• _PROBLEM DESCRIPTION_: Could you count the lines in the data that contain "Haar"? Reply with the number only.

BEGIN

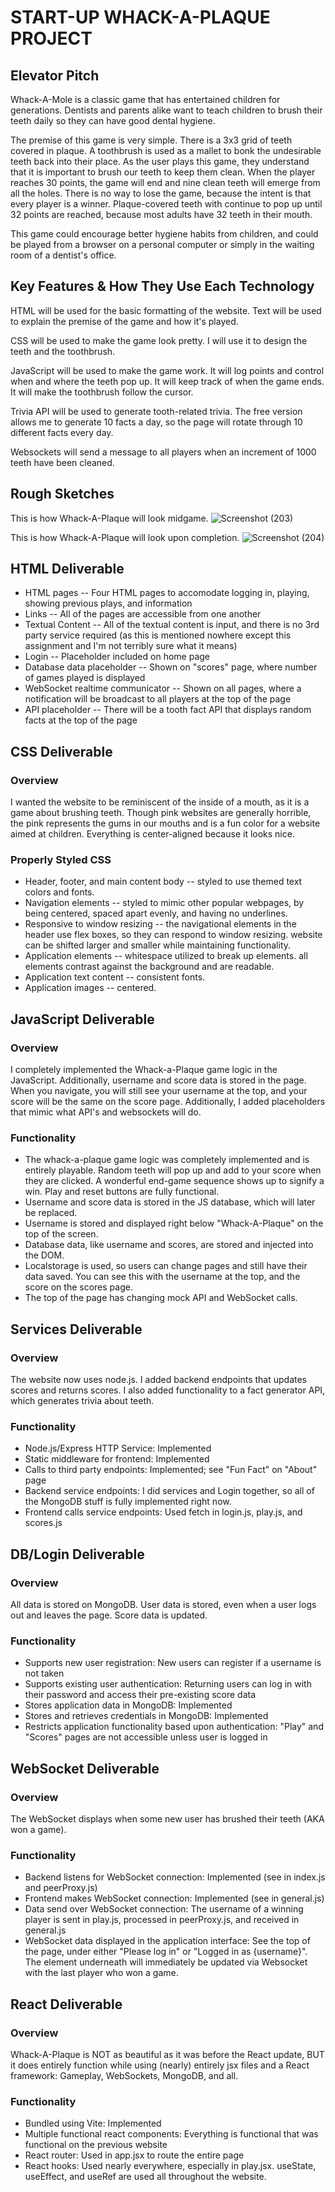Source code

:# START-UP WHACK-A-PLAQUE PROJECT

## Elevator Pitch
Whack-A-Mole is a classic game that has entertained children for generations. Dentists and parents alike want to teach children to brush their teeth daily so they can have good dental hygiene.

The premise of this game is very simple. There is a 3x3 grid of teeth covered in plaque. A toothbrush is used as a mallet to bonk the undesirable teeth back into their place. As the user plays this game, they understand that it is important to brush our teeth to keep them clean. When the player reaches 30 points, the game will end and nine clean teeth will emerge from all the holes. There is no way to lose the game, because the intent is that every player is a winner. Plaque-covered teeth with continue to pop up until 32 points are reached, because most adults have 32 teeth in their mouth.

This game could encourage better hygiene habits from children, and could be played from a browser on a personal computer or simply in the waiting room of a dentist's office.

## Key Features & How They Use Each Technology
HTML will be used for the basic formatting of the website. Text will be used to explain the premise of the game and how it's played. 

CSS will be used to make the game look pretty. I will use it to design the teeth and the toothbrush.

JavaScript will be used to make the game work. It will log points and control when and where the teeth pop up. It will keep track of when the game ends. It will make the toothbrush follow the cursor.

Trivia API will be used to generate tooth-related trivia. The free version allows me to generate 10 facts a day, so the page will rotate through 10 different facts every day.

Websockets will send a message to all players when an increment of 1000 teeth have been cleaned.

## Rough Sketches

This is how Whack-A-Plaque will look midgame.
![Screenshot (203)](https://user-images.githubusercontent.com/112976867/236990774-04c57ea4-3875-4046-aed4-49b0b9bc2a15.png)

This is how Whack-A-Plaque will look upon completion.
![Screenshot (204)](https://user-images.githubusercontent.com/112976867/236990844-57266978-339e-4033-aabe-5d91cf14d9cf.png)

## HTML Deliverable
- HTML pages -- Four HTML pages to accomodate logging in, playing, showing previous plays, and information
- Links -- All of the pages are accessible from one another
- Textual Content -- All of the textual content is input, and there is no 3rd party service required (as this is mentioned nowhere except this assignment and I'm not terribly sure what it means)
- Login -- Placeholder included on home page
- Database data placeholder -- Shown on "scores" page, where number of games played is displayed
- WebSocket realtime communicator -- Shown on all pages, where a notification will be broadcast to all players at the top of the page
- API placeholder -- There will be a tooth fact API that displays random facts at the top of the page



## CSS Deliverable

### Overview

I wanted the website to be reminiscent of the inside of a mouth, as it is a game about brushing teeth. Though pink websites are generally horrible, the pink represents the gums in our mouths and is a fun color for a website aimed at children. Everything is center-aligned because it looks nice.

### Properly Styled CSS
- Header, footer, and main content body -- styled to use themed text colors and fonts. 
- Navigation elements -- styled to mimic other popular webpages, by being centered, spaced apart evenly, and having no underlines.
- Responsive to window resizing -- the navigational elements in the header use flex boxes, so they can respond to window resizing. website can be shifted larger and smaller while maintaining functionality.
- Application elements -- whitespace utilized to break up elements. all elements contrast against the background and are readable.
- Application text content -- consistent fonts.
- Application images -- centered.



## JavaScript Deliverable

### Overview

I completely implemented the Whack-a-Plaque game logic in the JavaScript. Additionally, username and score data is stored in the page. When you navigate, you will still see your username at the top, and your score will be the same on the score page. Additionally, I added placeholders that mimic what API's and websockets will do.

### Functionality

   - The whack-a-plaque game logic was completely implemented and is entirely playable. Random teeth will pop up and add to your score when they are clicked. A wonderful end-game sequence shows up to signify a win. Play and reset buttons are fully functional.
   - Username and score data is stored in the JS database, which will later be replaced.
   - Username is stored and displayed right below "Whack-A-Plaque" on the top of the screen.
   - Database data, like username and scores, are stored and injected into the DOM.
   - Localstorage is used, so users can change pages and still have their data saved. You can see this with the username at the top, and the score on the scores page.
   - The top of the page has changing mock API and WebSocket calls.


## Services Deliverable

### Overview
The website now uses node.js. I added backend endpoints that updates scores and returns scores. I also added functionality to a fact generator API, which generates trivia about teeth.

### Functionality
   - Node.js/Express HTTP Service: Implemented
   - Static middleware for frontend: Implemented
   - Calls to third party endpoints: Implemented; see "Fun Fact" on "About" page
   - Backend service endpoints: I did services and Login together, so all of the MongoDB stuff is fully implemented right now.
   - Frontend calls service endpoints: Used fetch in login.js, play.js, and scores.js

## DB/Login Deliverable

### Overview
All data is stored on MongoDB. User data is stored, even when a user logs out and leaves the page. Score data is updated.

### Functionality
   - Supports new user registration: New users can register if a username is not taken
   - Supports existing user authentication: Returning users can log in with their password and access their pre-existing score data
   - Stores application data in MongoDB: Implemented
   - Stores and retrieves credentials in MongoDB: Implemented
   - Restricts application functionality based upon authentication: "Play" and "Scores" pages are not accessible unless user is logged in


## WebSocket Deliverable

### Overview
The WebSocket displays when some new user has brushed their teeth (AKA won a game).

### Functionality
   - Backend listens for WebSocket connection: Implemented (see in index.js and peerProxy.js)
   - Frontend makes WebSocket connection: Implemented (see in general.js)
   - Data send over WebSocket connection: The username of a winning player is sent in play.js, processed in peerProxy.js, and received in general.js
   - WebSocket data displayed in the application interface: See the top of the page, under either "Please log in" or "Logged in as {username}". The element underneath will immediately be updated via Websocket with the last player who won a game.


## React Deliverable

### Overview
Whack-A-Plaque is NOT as beautiful as it was before the React update, BUT it does entirely function while using (nearly) entirely jsx files and a React framework: Gameplay, WebSockets, MongoDB, and all.

### Functionality
   - Bundled using Vite: Implemented
   - Multiple functional react components: Everything is functional that was functional on the previous website
   - React router: Used in app.jsx to route the entire page
   - React hooks: Used nearly everywhere, especially in play.jsx. useState, useEffect, and useRef are used all throughout the website.

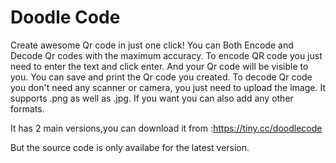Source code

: # Doodle Code
Create awesome Qr code in just one click! You can Both Encode and Decode Qr codes with the maximum accuracy.
To encode QR code you just need to enter the text and click enter. And your Qr code will be visible to you.
You can save and print the Qr code you created. To decode Qr code you don't need any scanner or camera, you just need to upload 
the image. It supports .png as well as .jpg. If you want you can also add any other formats.

It has 2 main versions,you can download it from :https://tiny.cc/doodlecode

But the source code is only availabe for the latest version. 
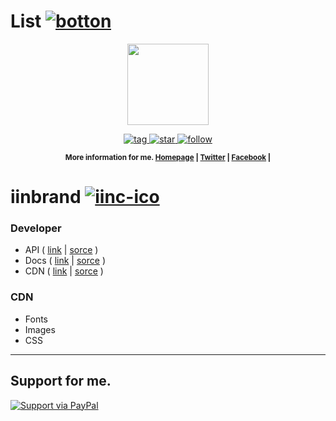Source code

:# List [![botton](https://ifromz.info/img/web-app/icon-48p.png)]()

<p align="center">
    <img src="https://ifromz.info/img/web-app/icon-192p.png"
         height="130">
</p>
<p align="center">
    <a href="https://github.com/pkfrom/try-repo">
        <img src="https://img.shields.io/github/tag/pkfrom/try-repo.svg"alt="tag">
    </a>
    <a href="#">
        <img src="https://img.shields.io/github/stars/pkfrom/try-repo.svg?style=social&label=Star"alt="star">
    </a>
    <a href="https://twitter.com/intent/follow?ref_src=twsrc%5Etfw&region=follow_link&screen_name=pkfrom&tw_p=followbutton">
        <img src="https://img.shields.io/twitter/follow/pkfrom.svg?style=social"alt="follow">
    </a>
</p>

<p align="center"><sup><strong>More information for me. 
    <a href="https://ifromz.info/">Homepage</a> | 
    <a href="https://twitter.com/pkfrom">Twitter</a> |
    <a href="https://facebook.com/pkfrom">Facebook</a> |
</strong></sup>
</p>

# iinbrand  [![iinc-ico](https://cdn.rawgit.com/iinbrand/artwork/master/logo/logox32.svg)]()


### Developer

- API ( [link](https://api.iinbrand.com) | [sorce](https://github.com/iinbrand/docs/tree/gh-pages) )
- Docs ( [link](http://code.iinbrand.com) | [sorce](https://github.com/iinbrand/docs/tree/gh-pages) )
- CDN ( [link](http://cdn.iinb.ga) | [sorce](https://github.com/iinbrand/assets/tree/gh-pages) )

### CDN 

- Fonts
- Images
- CSS


---

## Support for me.

[![Support via PayPal](https://www.paypalobjects.com/webstatic/en_US/btn/btn_donate_pp_142x27.png)](https://www.paypal.com/cgi-bin/webscr?cmd=_s-xclick&hosted_button_id=3VEKKMP8YP7P2)




[Sorce]: ###

[ico-version]: https://img.shields.io/packagist/v/pkfrom/try-repo.svg?style=flat-square
[ico-version-pre]: https://img.shields.io/packagist/vpre/pkfrom/try-repo.svg?style=flat-square
[ico-mit-license]: https://img.shields.io/badge/license-MIT-brightgreen.svg?style=flat-square
[ico-packagist-license]: https://img.shields.io/packagist/l/pkfrom/try-repo.svg?style=flat-square
[ico-travis]: https://img.shields.io/travis/pkfrom/try-repo/master.svg?style=flat-square
[ico-scrutinizer]: https://img.shields.io/scrutinizer/coverage/g/pkfrom/try-repo.svg?style=flat-square
[ico-code-quality]: https://img.shields.io/scrutinizer/g/pkfrom/try-repo.svg?style=flat-square
[ico-downloads]: https://img.shields.io/packagist/dt/pkfrom/try-repo.svg?style=flat-square
[ico-twitter]: https://img.shields.io/badge/twitter-%40pkfrom-blue.svg?style=flat-square
[ico-release]: https://img.shields.io/github/release/pkfrom/try-repo.svg?style=flat-square
[ico-tag]: https://img.shields.io/github/tag/pkfrom/try-repo.svg?style=flat-square
[ico-php]: https://img.shields.io/badge/php-%3E%3D5.4-8892BF.svg?style=flat-square
[link-packagist]: https://packagist.org/packages/pkfrom/try-repo
[link-travis]: https://travis-ci.org/pkfrom/try-repo
[link-scrutinizer]: https://scrutinizer-ci.com/g/pkfrom/try-repo/code-structure
[link-code-quality]: https://scrutinizer-ci.com/g/pkfrom/try-repo
[link-downloads]: https://packagist.org/packages/pkfrom/try-repo
[link-author]: https://github.com/:author_username
[link-twitter]: https://twitter.com/pkfrom
[link-release]: https://github.com/pkfrom/try-repo/releases
[link-tag]: https://github.com/pkfrom/try-repo/tags
[link-download-git]: https://github.com/pkfrom/try-repo/archive/master

[tweet-iinbrand]: https://twitter.com/intent/tweet?text=iinbrand+Protect+Your+Brand.&hashtags=iinbrand&via=iinbrand
[follow-pkfrom]: https://twitter.com/intent/follow?ref_src=twsrc%5Etfw&region=follow_link&screen_name=pkfrom&tw_p=followbutton
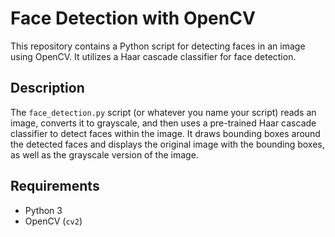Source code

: # Face Detection with OpenCV

This repository contains a Python script for detecting faces in an image using OpenCV.  It utilizes a Haar cascade classifier for face detection.

## Description

The `face_detection.py` script (or whatever you name your script) reads an image, converts it to grayscale, and then uses a pre-trained Haar cascade classifier to detect faces within the image.  It draws bounding boxes around the detected faces and displays the original image with the bounding boxes, as well as the grayscale version of the image.

## Requirements

- Python 3
- OpenCV (`cv2`)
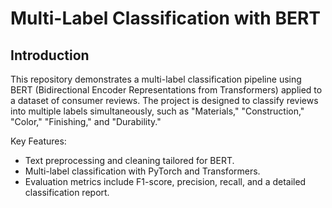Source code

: 
# Multi-Label Classification with BERT
## Introduction
This repository demonstrates a multi-label classification pipeline using BERT (Bidirectional Encoder Representations from Transformers) applied to a dataset of consumer reviews. The project is designed to classify reviews into multiple labels simultaneously, such as "Materials," "Construction," "Color," "Finishing," and "Durability."

Key Features:
* Text preprocessing and cleaning tailored for BERT.
* Multi-label classification with PyTorch and Transformers.
* Evaluation metrics include F1-score, precision, recall, and a detailed classification report.

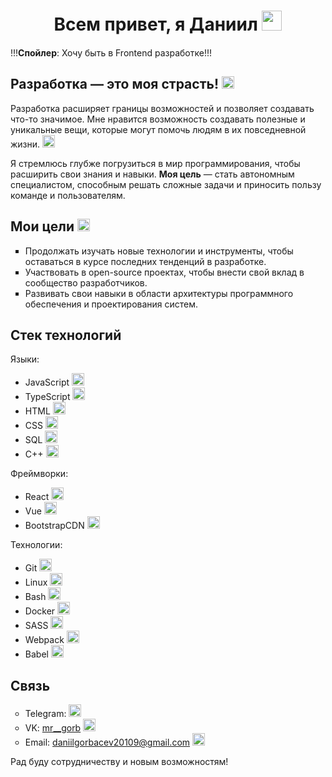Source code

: <h1 align="center">Всем привет, я  <span> Даниил </span> 
<img src="https://github.com/blackcater/blackcater/raw/main/images/Hi.gif" height="32"/></h1>
  <p>!!!<b>Спойлер</b>: Хочу быть в Frontend разработке!!! <img src="https://avatars.mds.yandex.net/i?id=b875c703710d9140cb405f2738d6eaaf04bc1ec1-12753080-images-thumbs&n=13" height="15"/></p>
<h2> Разработка — это моя страсть! <img src="https://i.gifer.com/W0qd.gif" height="20"/> </h2>

<p>Разработка расширяет границы возможностей и позволяет создавать что-то значимое. Мне нравится возможность создавать полезные и уникальные вещи, которые могут помочь людям в их повседневной жизни. 
  <img src="https://avatars.mds.yandex.net/i?id=ffb022871d30f07838cbf28d7cbf855c24380a70-4566892-images-thumbs&n=13" height="20"/></p>

<p>Я стремлюсь глубже погрузиться в мир программирования, чтобы расширить свои знания и навыки. <b>Моя цель</b> — стать автономным специалистом, способным решать сложные задачи и приносить пользу команде и пользователям.</p>

<h2>Мои цели <img src="https://avatars.mds.yandex.net/i?id=28252991a5b78b82ed4ad6f7be493404b2ba0024-5235635-images-thumbs&n=13" height="20"/></h2>
    <ul type="square">
        <li>Продолжать изучать новые технологии и инструменты, чтобы оставаться в курсе последних тенденций в разработке.</li>
        <li>Участвовать в open-source проектах, чтобы внести свой вклад в сообщество разработчиков.</li>
        <li>Развивать свои навыки в области архитектуры программного обеспечения и проектирования систем.</li>
    </ul>

<h2>Стек технологий</h2>

<p>Языки:</p>
<ul>
    <li>JavaScript <img src="https://raw.githubusercontent.com/blackcater/blackcater/main/images/logo-javascript.svg" height="20"/></li>
    <li>TypeScript <img src="https://raw.githubusercontent.com/blackcater/blackcater/main/images/logo-typescript.svg" height="20"/></li>
    <li>HTML <img src="https://www.kindpng.com/picc/m/23-237381_java-html-language-logo-png-transparent-png.png" height="20"/></li>
    <li>CSS <img src="https://gas-kvas.com/uploads/posts/2023-02/1675463198_gas-kvas-com-p-fonovii-risunok-v-css3-3.png" height="20"/></li>
    <li>SQL <img src="https://dc.bmstu.ru/wp-content/uploads/2024/08/Sql_data_base_with_logo.png" height="20"/></li>
    <li>C++ <img src="https://repository-images.githubusercontent.com/327470624/2d865200-6bf1-11eb-9d0e-2a488615d6ec" height="20"/></li>
</ul>

<p>Фреймворки:</p>
<ul>
    <li>React <img src="https://dudusotero.gallerycdn.vsassets.io/extensions/dudusotero/vscode-extension-react-snippets/1.0.0/1554755468068/Microsoft.VisualStudio.Services.Icons.Default" height="20"/></li>
    <li>Vue <img src="https://avatars.mds.yandex.net/i?id=2d1c5d31a9d3824af4bc80f7c865b1ad644db89e-5330388-images-thumbs&n=13" height="20"/></li>
    <li>BootstrapCDN <img src="https://pngset.com/images/bootstrap-4-logo-text-purple-symbol-graphics-transparent-png-1520097.png" height="20"/></li>
</ul>

<p>Технологии:</p>
<ul>
    <li>Git <img src="https://avatars.mds.yandex.net/i?id=c1d64e1611a191b35df3e26e14b744d9ddeec042-5227706-images-thumbs&n=13" height="20"/></li>
    <li>Linux <img src="https://avatars.mds.yandex.net/i?id=11f212b7259529f777e5e4a0a431dedb8ae44aa9-10250346-images-thumbs&n=13" height="20"/></li>
    <li>Bash <img src="https://avatars.mds.yandex.net/i?id=d8514f7b5fab87c0af6983a584df439864310332-10414509-images-thumbs&n=13" height="20"/></li>
    <li>Docker <img src="https://avatars.mds.yandex.net/i?id=cc18002e0bdfa03756c4dd1779ed213af4b9b839-3689591-images-thumbs&n=13" height="20"/></li>
    <li>SASS <img src="https://avatars.mds.yandex.net/i?id=5e07af17096dc4402edcb0fcffa28892c2f6ff31-7551053-images-thumbs&n=13" height="20"/></li>
    <li>Webpack <img src="https://avatars.mds.yandex.net/i?id=528295026de3b211fc759957f9677135bd630a46-2510862-images-thumbs&n=13" height="20"/></li>
    <li>Babel <img src="https://avatars.mds.yandex.net/i?id=17ff68fcf2f4487b1f8e6bdf6f0a3eff6e805839-13095119-images-thumbs&n=13" height="20"/></li>
</ul>

<h2>Связь</h2>

<ul type="circle">
    <li>
        Telegram: <a href="https://t.me/Mr_GORB" target="_blank">
      <img src="[https://static.insales-cdn.com/files/1/526/34144782/original/телега_1711971983493-1711971987606.png](https://avatars.mds.yandex.net/i?id=968b5a1ddc54041589daa1fc84054041f19d43bc-4884750-images-thumbs&n=13)" height="20"/></a>
    </li>
    <li>
        VK: <a href="https://vk.com/mr__gorb" target="_blank">mr__gorb</a>
      <img src="https://avatars.mds.yandex.net/i?id=48edc3c9c7e0acacc3c97887a6d02eae8b3f5866-5714596-images-thumbs&n=13" height="20"/>
    </li>
    <li>
        Email: <a href="mailto:daniilgorbacev20109@gmail.com">daniilgorbacev20109@gmail.com</a>
      <img src="https://raw.githubusercontent.com/blackcater/blackcater/main/images/social-gmail.svg" height="20"/>
    </li>
</ul>


<span>Рад буду сотрудничеству и новым возможностям!</span>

END

• _ANSWER SPACE_: 2